I simple thought.  That has nothing to do with Spence and Hepburn. But thanks for the distraction, TB.

The TCM logo. 

I wonder how nice it would have been if they'd just stayed with the original logotype?  Would that have hurt anyone? Would that have driven away potential viewers?

No.  It would not.  The original logo had a soul and a sense of time and place the that new logo lacks, in extremis.  The new logo can hardly be called a logo.  It's just weak typeface that spells out the networks name. As others have noted, it really ain't gonna sell many t-shirts or mugs.

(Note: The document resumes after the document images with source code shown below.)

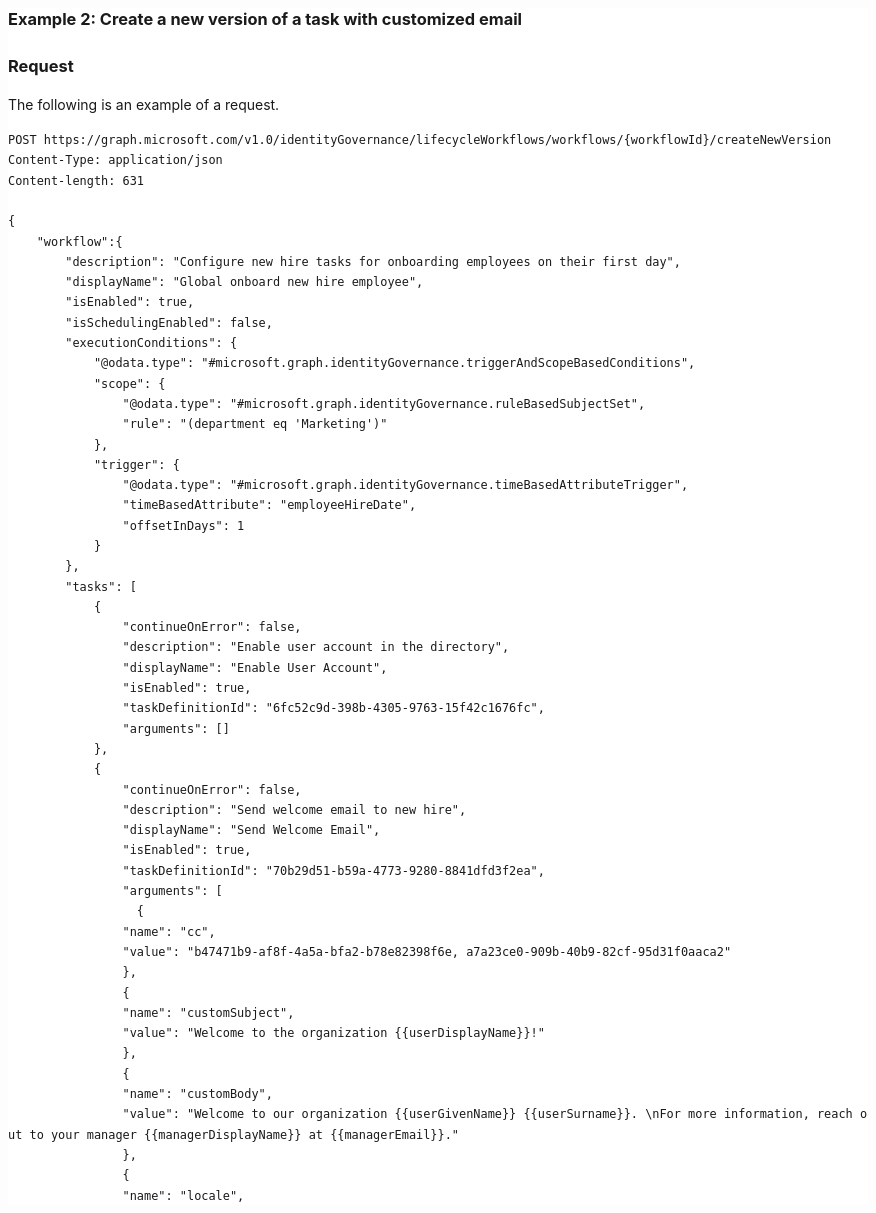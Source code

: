 ### Example 2: Create a new version of a task with customized email

### Request

The following is an example of a request.


``` http
POST https://graph.microsoft.com/v1.0/identityGovernance/lifecycleWorkflows/workflows/{workflowId}/createNewVersion
Content-Type: application/json
Content-length: 631

{
    "workflow":{
        "description": "Configure new hire tasks for onboarding employees on their first day",
        "displayName": "Global onboard new hire employee",
        "isEnabled": true,
        "isSchedulingEnabled": false,
        "executionConditions": {
            "@odata.type": "#microsoft.graph.identityGovernance.triggerAndScopeBasedConditions",
            "scope": {
                "@odata.type": "#microsoft.graph.identityGovernance.ruleBasedSubjectSet",
                "rule": "(department eq 'Marketing')"
            },
            "trigger": {
                "@odata.type": "#microsoft.graph.identityGovernance.timeBasedAttributeTrigger",
                "timeBasedAttribute": "employeeHireDate",
                "offsetInDays": 1
            }
        },
        "tasks": [
            {
                "continueOnError": false,
                "description": "Enable user account in the directory",
                "displayName": "Enable User Account",
                "isEnabled": true,
                "taskDefinitionId": "6fc52c9d-398b-4305-9763-15f42c1676fc",
                "arguments": []
            },
            {
                "continueOnError": false,
                "description": "Send welcome email to new hire",
                "displayName": "Send Welcome Email",
                "isEnabled": true,
                "taskDefinitionId": "70b29d51-b59a-4773-9280-8841dfd3f2ea",
                "arguments": [
                  {
                "name": "cc",
                "value": "b47471b9-af8f-4a5a-bfa2-b78e82398f6e, a7a23ce0-909b-40b9-82cf-95d31f0aaca2"
                },
                {
                "name": "customSubject",
                "value": "Welcome to the organization {{userDisplayName}}!"
                },
                {
                "name": "customBody",
                "value": "Welcome to our organization {{userGivenName}} {{userSurname}}. \nFor more information, reach out to your manager {{managerDisplayName}} at {{managerEmail}}."
                },
                {
                "name": "locale",
```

The strong, smart brands know enough to make incremental changes to their typography, unless it is hopelessly outdated. Many of them have learned that staying with an archetype turns out to be the best practice, as typefaces and logos often come around and become "cool" again. And they have a power that transcends fads.  Think Perrier. Coke. Alfa Romeo, CBS.  Meanwhile, the less enlightened create new logos (think Dodge, Pepsi, Kia) that are meaningless, but succeed to ensuring that "the emperors new clothes" stays on many people tongues.

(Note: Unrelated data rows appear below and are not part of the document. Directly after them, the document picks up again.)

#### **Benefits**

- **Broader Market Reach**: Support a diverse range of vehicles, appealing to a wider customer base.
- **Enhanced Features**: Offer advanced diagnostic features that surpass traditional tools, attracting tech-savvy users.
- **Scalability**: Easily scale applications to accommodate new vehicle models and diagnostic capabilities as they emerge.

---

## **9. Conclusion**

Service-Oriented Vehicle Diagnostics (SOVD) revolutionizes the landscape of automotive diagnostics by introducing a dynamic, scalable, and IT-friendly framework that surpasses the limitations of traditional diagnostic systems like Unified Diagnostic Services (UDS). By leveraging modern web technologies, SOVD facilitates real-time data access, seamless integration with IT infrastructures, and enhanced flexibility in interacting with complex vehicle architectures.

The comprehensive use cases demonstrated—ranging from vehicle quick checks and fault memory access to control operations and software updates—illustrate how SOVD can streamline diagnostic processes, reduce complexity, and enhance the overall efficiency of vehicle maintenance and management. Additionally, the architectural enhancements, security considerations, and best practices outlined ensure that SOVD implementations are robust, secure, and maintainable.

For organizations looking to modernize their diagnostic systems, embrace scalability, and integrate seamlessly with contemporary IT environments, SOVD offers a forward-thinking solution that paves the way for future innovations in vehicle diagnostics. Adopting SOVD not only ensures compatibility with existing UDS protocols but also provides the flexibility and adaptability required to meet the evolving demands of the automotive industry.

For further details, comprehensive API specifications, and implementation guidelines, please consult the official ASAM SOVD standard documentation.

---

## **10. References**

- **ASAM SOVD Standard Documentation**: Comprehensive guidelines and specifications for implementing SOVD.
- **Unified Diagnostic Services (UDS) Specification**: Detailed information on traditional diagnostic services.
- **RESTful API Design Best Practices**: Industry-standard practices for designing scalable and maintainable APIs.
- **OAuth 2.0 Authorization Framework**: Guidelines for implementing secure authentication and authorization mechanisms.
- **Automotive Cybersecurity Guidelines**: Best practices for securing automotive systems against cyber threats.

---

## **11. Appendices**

I will really miss the original logo.  And believe me, it was "outdated" when it began.  It was not au courant when TCM launched, but was intended to imbue a "classic movie" sense to the network, while still being simple and elegant.  Something the new logo fails to do.

Agreed.  I find the loss of the TCM logo, to put it mildly (or not so mildly) a true tragedy. Smart retailers know that an iconic logo is something you don't throw away.  (See:  Coca-Cola, Levis, Kelloggs, Johnson & Johnson, Heinz, etc., etc.)  Change the sets, change the on-air graphics and music but, there was no reason to lose this wonderful logo.  However, I am sure (having worked in TV production, advertising and marketing) that much of the decision-making which went into tossing the logo was because the powers that be thought it "looked old" which would defeat their mandate to GET YOUNGER VIEWERS.  I really don't think potential viewers (younger or older) make their viewing choices based on logos!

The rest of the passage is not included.